Records for the task:
⟨
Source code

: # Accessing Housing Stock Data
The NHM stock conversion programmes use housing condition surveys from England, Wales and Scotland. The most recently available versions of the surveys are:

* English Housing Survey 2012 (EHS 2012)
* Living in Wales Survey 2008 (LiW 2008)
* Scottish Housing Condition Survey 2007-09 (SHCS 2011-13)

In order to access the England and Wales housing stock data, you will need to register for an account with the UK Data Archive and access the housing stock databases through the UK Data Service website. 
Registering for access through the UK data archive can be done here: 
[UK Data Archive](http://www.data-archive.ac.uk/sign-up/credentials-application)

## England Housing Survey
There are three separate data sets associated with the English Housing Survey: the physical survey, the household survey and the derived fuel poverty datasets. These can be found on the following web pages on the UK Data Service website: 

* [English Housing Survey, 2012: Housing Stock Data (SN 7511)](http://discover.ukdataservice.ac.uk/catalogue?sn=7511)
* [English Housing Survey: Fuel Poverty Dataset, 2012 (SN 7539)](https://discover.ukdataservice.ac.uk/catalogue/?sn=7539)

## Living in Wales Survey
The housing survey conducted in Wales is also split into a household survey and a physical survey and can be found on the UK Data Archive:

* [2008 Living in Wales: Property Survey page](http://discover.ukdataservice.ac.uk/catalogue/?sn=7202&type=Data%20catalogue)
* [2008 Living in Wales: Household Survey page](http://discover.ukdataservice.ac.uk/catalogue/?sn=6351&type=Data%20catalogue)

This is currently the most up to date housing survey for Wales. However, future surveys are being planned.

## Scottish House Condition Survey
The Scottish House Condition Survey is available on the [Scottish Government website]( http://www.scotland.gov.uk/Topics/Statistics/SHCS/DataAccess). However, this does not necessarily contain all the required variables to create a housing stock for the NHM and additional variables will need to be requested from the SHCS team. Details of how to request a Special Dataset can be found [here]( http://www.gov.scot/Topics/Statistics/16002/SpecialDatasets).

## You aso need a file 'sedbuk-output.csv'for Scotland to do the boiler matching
⟩
Instructions for the task:
When a line above contains the string "most", copy that line.

Task result:
The NHM stock conversion programmes use housing condition surveys from England, Wales and Scotland. The most recently available versions of the surveys are:
This is currently the most up to date housing survey for Wales. However, future surveys are being planned.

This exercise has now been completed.